Because most SPNs are benign and because the risk of misdiagnosing a malignant
lesion is so great, it is important to make use of all of the data obtained from
CT scanning in the effort to make cost-effective, logical decisions regarding
further evaluation or treatment. Careful evaluation of the size, contours, and
internal characteristics of an SPN on successive CT scans—in conjunction with
thoughtful consideration of the patient's age, smoking history, and occupational
exposure—provides the framework for appropriate treatment. Because the doubling
time is considerably shorter for malignant lesions than for benign lesions, a
repeat CT scan should be performed 3 months after the initial study.
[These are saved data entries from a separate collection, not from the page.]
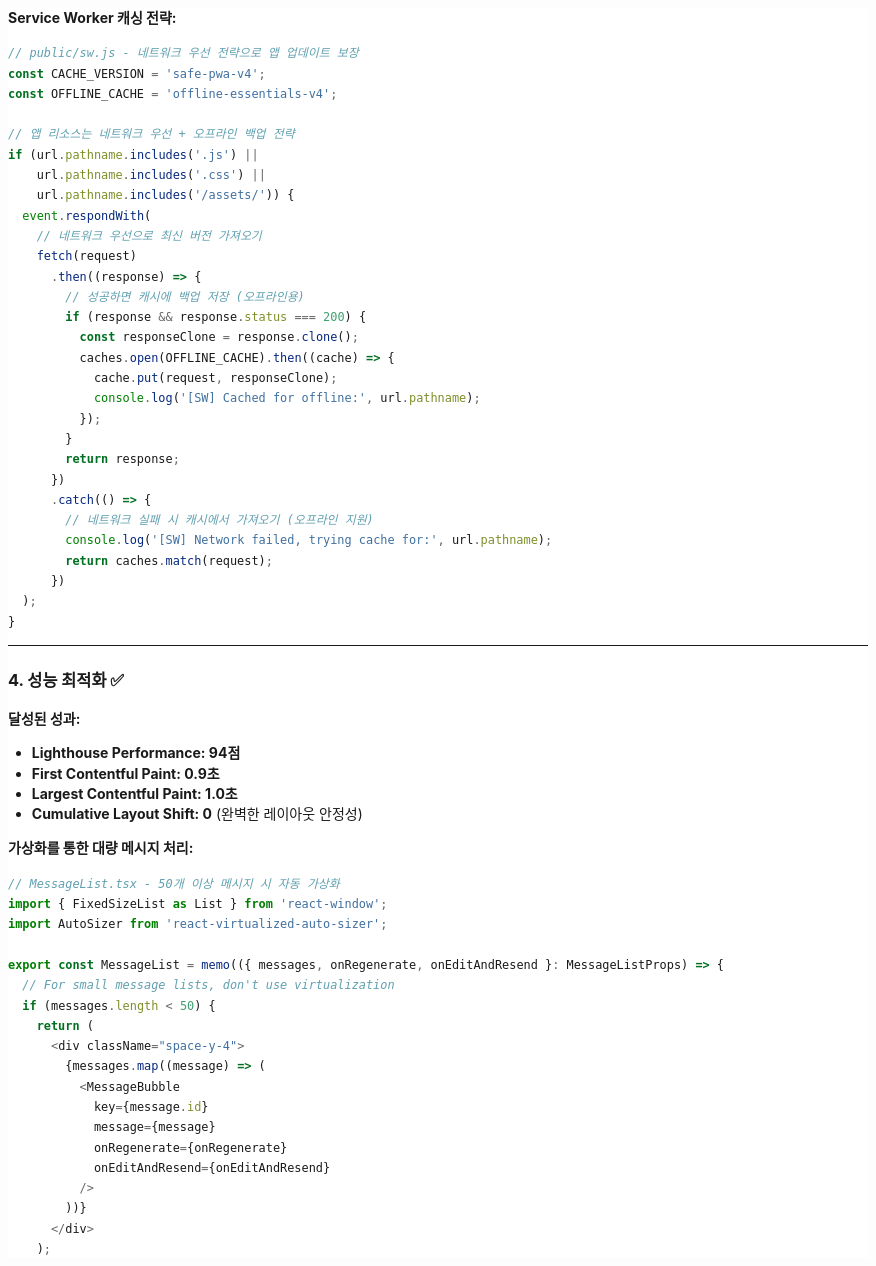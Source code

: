 **Service Worker 캐싱 전략:**
```javascript
// public/sw.js - 네트워크 우선 전략으로 앱 업데이트 보장
const CACHE_VERSION = 'safe-pwa-v4';
const OFFLINE_CACHE = 'offline-essentials-v4';

// 앱 리소스는 네트워크 우선 + 오프라인 백업 전략
if (url.pathname.includes('.js') || 
    url.pathname.includes('.css') ||
    url.pathname.includes('/assets/')) {
  event.respondWith(
    // 네트워크 우선으로 최신 버전 가져오기
    fetch(request)
      .then((response) => {
        // 성공하면 캐시에 백업 저장 (오프라인용)
        if (response && response.status === 200) {
          const responseClone = response.clone();
          caches.open(OFFLINE_CACHE).then((cache) => {
            cache.put(request, responseClone);
            console.log('[SW] Cached for offline:', url.pathname);
          });
        }
        return response;
      })
      .catch(() => {
        // 네트워크 실패 시 캐시에서 가져오기 (오프라인 지원)
        console.log('[SW] Network failed, trying cache for:', url.pathname);
        return caches.match(request);
      })
  );
}
```

---

### 4. 성능 최적화 ✅

**달성된 성과:**
- **Lighthouse Performance: 94점**
- **First Contentful Paint: 0.9초** 
- **Largest Contentful Paint: 1.0초**
- **Cumulative Layout Shift: 0** (완벽한 레이아웃 안정성)

**가상화를 통한 대량 메시지 처리:**
```typescript
// MessageList.tsx - 50개 이상 메시지 시 자동 가상화
import { FixedSizeList as List } from 'react-window';
import AutoSizer from 'react-virtualized-auto-sizer';

export const MessageList = memo(({ messages, onRegenerate, onEditAndResend }: MessageListProps) => {
  // For small message lists, don't use virtualization
  if (messages.length < 50) {
    return (
      <div className="space-y-4">
        {messages.map((message) => (
          <MessageBubble 
            key={message.id} 
            message={message} 
            onRegenerate={onRegenerate}
            onEditAndResend={onEditAndResend}
          />
        ))}
      </div>
    );
```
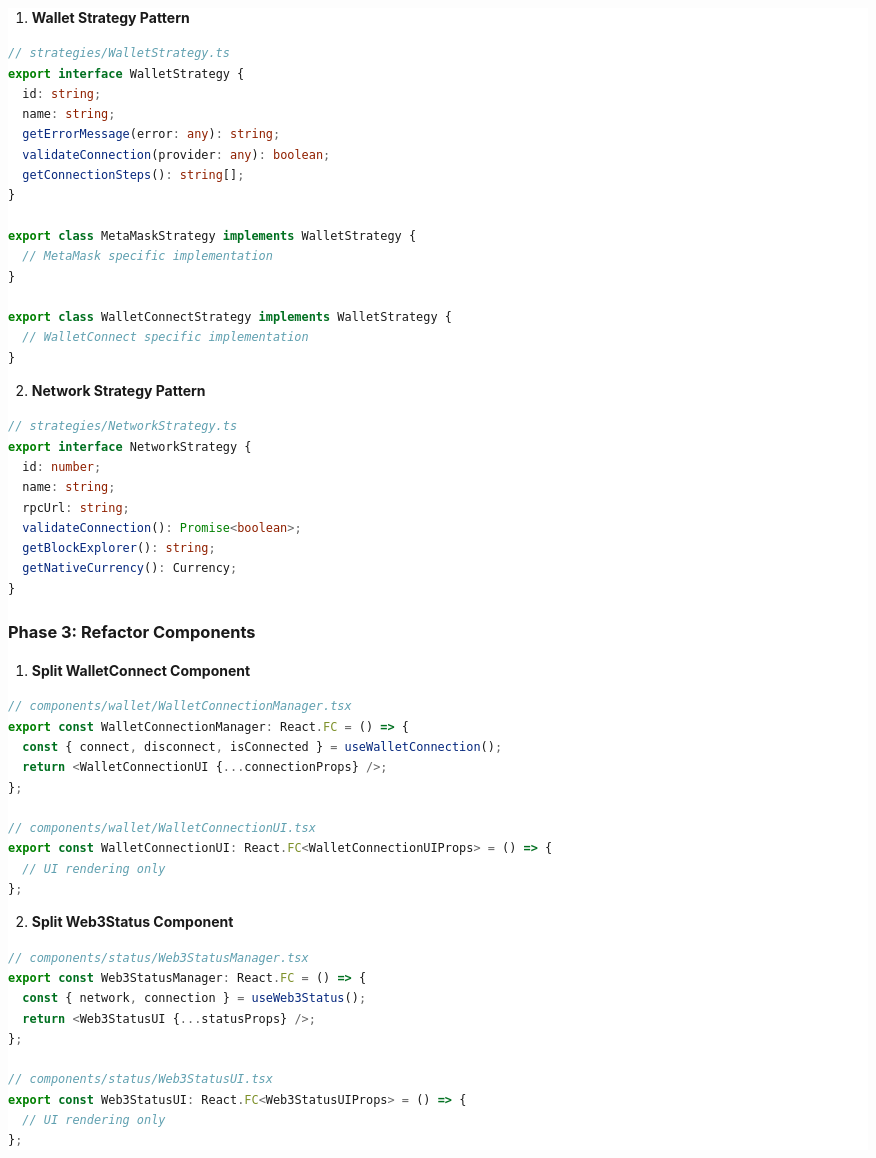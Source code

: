 1. **Wallet Strategy Pattern**
```typescript
// strategies/WalletStrategy.ts
export interface WalletStrategy {
  id: string;
  name: string;
  getErrorMessage(error: any): string;
  validateConnection(provider: any): boolean;
  getConnectionSteps(): string[];
}

export class MetaMaskStrategy implements WalletStrategy {
  // MetaMask specific implementation
}

export class WalletConnectStrategy implements WalletStrategy {
  // WalletConnect specific implementation
}
```

2. **Network Strategy Pattern**
```typescript
// strategies/NetworkStrategy.ts
export interface NetworkStrategy {
  id: number;
  name: string;
  rpcUrl: string;
  validateConnection(): Promise<boolean>;
  getBlockExplorer(): string;
  getNativeCurrency(): Currency;
}
```

### Phase 3: Refactor Components

1. **Split WalletConnect Component**
```typescript
// components/wallet/WalletConnectionManager.tsx
export const WalletConnectionManager: React.FC = () => {
  const { connect, disconnect, isConnected } = useWalletConnection();
  return <WalletConnectionUI {...connectionProps} />;
};

// components/wallet/WalletConnectionUI.tsx
export const WalletConnectionUI: React.FC<WalletConnectionUIProps> = () => {
  // UI rendering only
};
```

2. **Split Web3Status Component**
```typescript
// components/status/Web3StatusManager.tsx
export const Web3StatusManager: React.FC = () => {
  const { network, connection } = useWeb3Status();
  return <Web3StatusUI {...statusProps} />;
};

// components/status/Web3StatusUI.tsx
export const Web3StatusUI: React.FC<Web3StatusUIProps> = () => {
  // UI rendering only
};
```
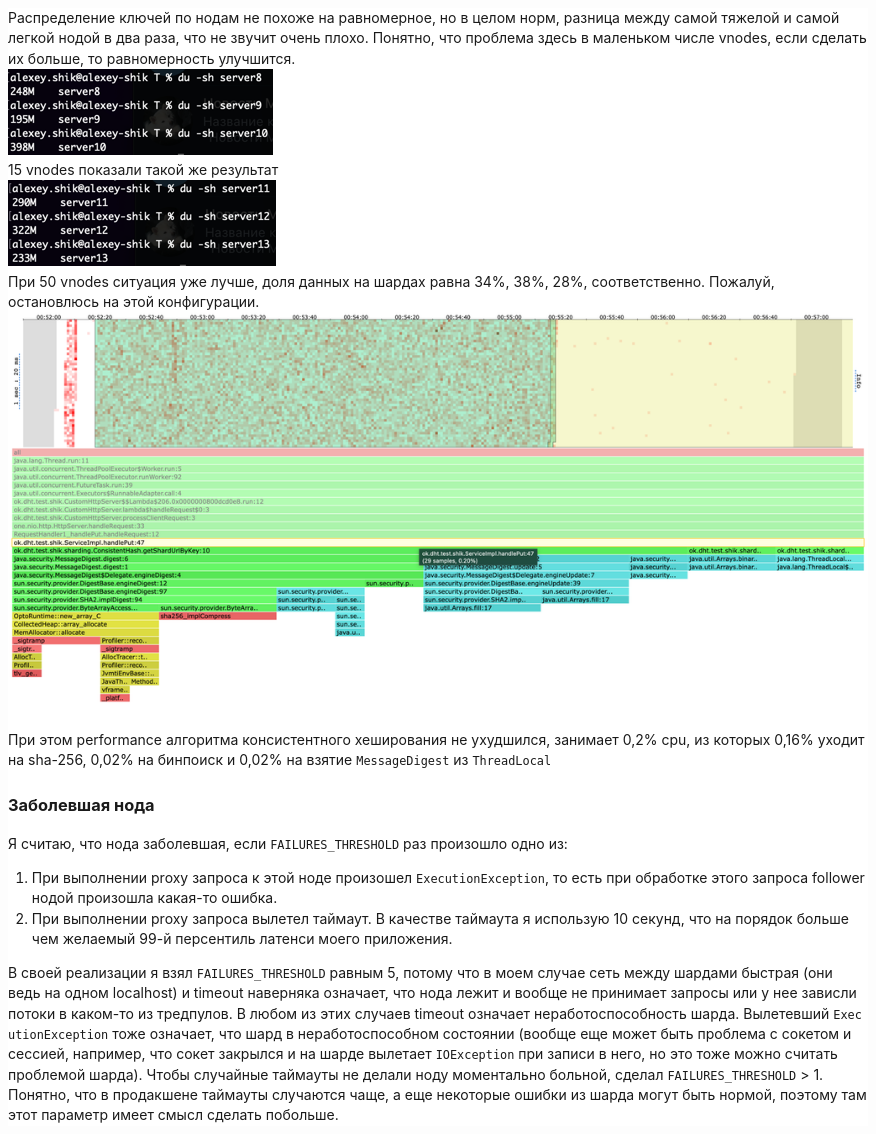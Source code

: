 Распределение ключей по нодам не похоже на равномерное, но в целом норм, разница между самой тяжелой и самой легкой нодой в два раза, что не звучит очень плохо. Понятно, что проблема здесь в маленьком числе vnodes, если сделать их больше, то равномерность улучшится.  
![](shard_photos/15_vnodes_sha_256_size.png)  
15 vnodes показали такой же результат  
![](shard_photos/50_vnodes_sha256.png)  
При 50 vnodes ситуация уже лучше, доля данных на шардах равна 34%, 38%, 28%, соответственно. Пожалуй, остановлюсь на этой конфигурации.  
![](shard_photos/50_vnodes_sha256_cpu.png)  
При этом performance алгоритма консистентного хеширования не ухудшился, занимает 0,2% cpu, из которых 0,16% уходит на sha-256, 0,02% на бинпоиск и 0,02% на взятие `MessageDigest` из `ThreadLocal`

### Заболевшая нода
Я считаю, что нода заболевшая, если `FAILURES_THRESHOLD` раз произошло одно из:
1) При выполнении proxy запроса к этой ноде произошел `ExecutionException`, то есть при обработке этого запроса follower нодой произошла какая-то ошибка.
2) При выполнении proxy запроса вылетел таймаут. В качестве таймаута я использую 10 секунд, что на порядок больше чем желаемый 99-й персентиль латенси моего приложения.   

В своей реализации я взял `FAILURES_THRESHOLD` равным 5, потому что в моем случае сеть между шардами быстрая (они ведь на одном localhost) и timeout наверняка означает, что нода лежит и вообще не принимает запросы или у нее зависли потоки в каком-то из тредпулов. В любом из этих случаев timeout означает неработоспособность шарда. Вылетевший `ExecutionException` тоже означает, что шард в неработоспособном состоянии (вообще еще может быть проблема с сокетом и сессией, например, что сокет закрылся и на шарде вылетает `IOException` при записи в него, но это тоже можно считать проблемой шарда). Чтобы случайные таймауты не делали ноду моментально больной, сделал `FAILURES_THRESHOLD` > 1. Понятно, что в продакшене таймауты случаются чаще, а еще некоторые ошибки из шарда могут быть нормой, поэтому там этот параметр имеет смысл сделать побольше.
If the
lesion is visibly larger on the repeat scan, it is probably malignant, and
further diagnostic evaluation should be carried out with an eye toward
resection. If, however, the lesion is still present and has not grown, a
follow-up CT scan between 3 months and 12 months is warranted; the precise
timing remains controversial and should be determined on the basis of individual
patient and SPN characteristics. New volumetric modeling methods have been
developed that may be capable of detecting conformational changes over much
shorter intervals, but at present, they are not frequently used.33
Positron Emission Tomography. PET is an imaging modality that employs
radiolabeled isotopes of fluorine, carbon, or oxygen; the most commonly used
isotope is 18F-fluorodeoxyglucose (FDG). The rationale for FDG-PET scanning in
the evaluation of SPNs is based on the higher metabolic rate of most
malignancies and the preferential trapping of FDG in malignant cells.34 However,
increased FDG activity can also occur in benign SPNs,35,36 especially those
arising from active granulomatous diseases37,38 or inflammatory processes.39
These benign diseases can produce false positive PET scans and thereby reduce
the sensitivity of the test.
Efforts have been made to increase the sensitivity and specificity of PET
scanning in the diagnosis of SPNs. One such effort involves the use of the
standardized uptake value (SUV), which is a numerical indication of the activity
concentration in a lesion, normalized for the injected dose.45 In many studies,
an SPN is considered malignant when its SUV is higher than 2.5. Because of the
method used to calculate the SUV, however, small tumors (< 1.0 cm) may have an
SUV lower than 2.5 and still be malignant. The reason is that their small volume
causes their true activity concentration to be underestimated, with the result
that their SUV drops below the threshold value for malignancy. In one
prospective study of patients with SPNs, the overall sensitivity of FDG-PET
scanning was 79%, and the overall specificity was 65%.46 When the SPN was
smaller than 1.0 cm, however, all of the scans were negative, even though 40% of
the nodules were malignant.
In cases where the SPN is larger than 1.0 cm and no previous radiographs or CT
scans are available for comparison, PET scanning can provide information that
may facilitate the decision whether to follow the lesion closely or to proceed
with biopsy.
PET scanning has a definite place in the evaluation of SPNs, but it is not
appropriate for every patient. A study that examined the cost-effectiveness of
PET in the evaluation of SPNs concluded that it was cost-effective for patients
who had an intermediate pretest probability of a malignant SPN and who were at
high risk for surgical complications.47
In all other groups, PET was not cost-effective, and CT led to similar outcomes
(in terms of quality-adjusted life years) and to lower costs.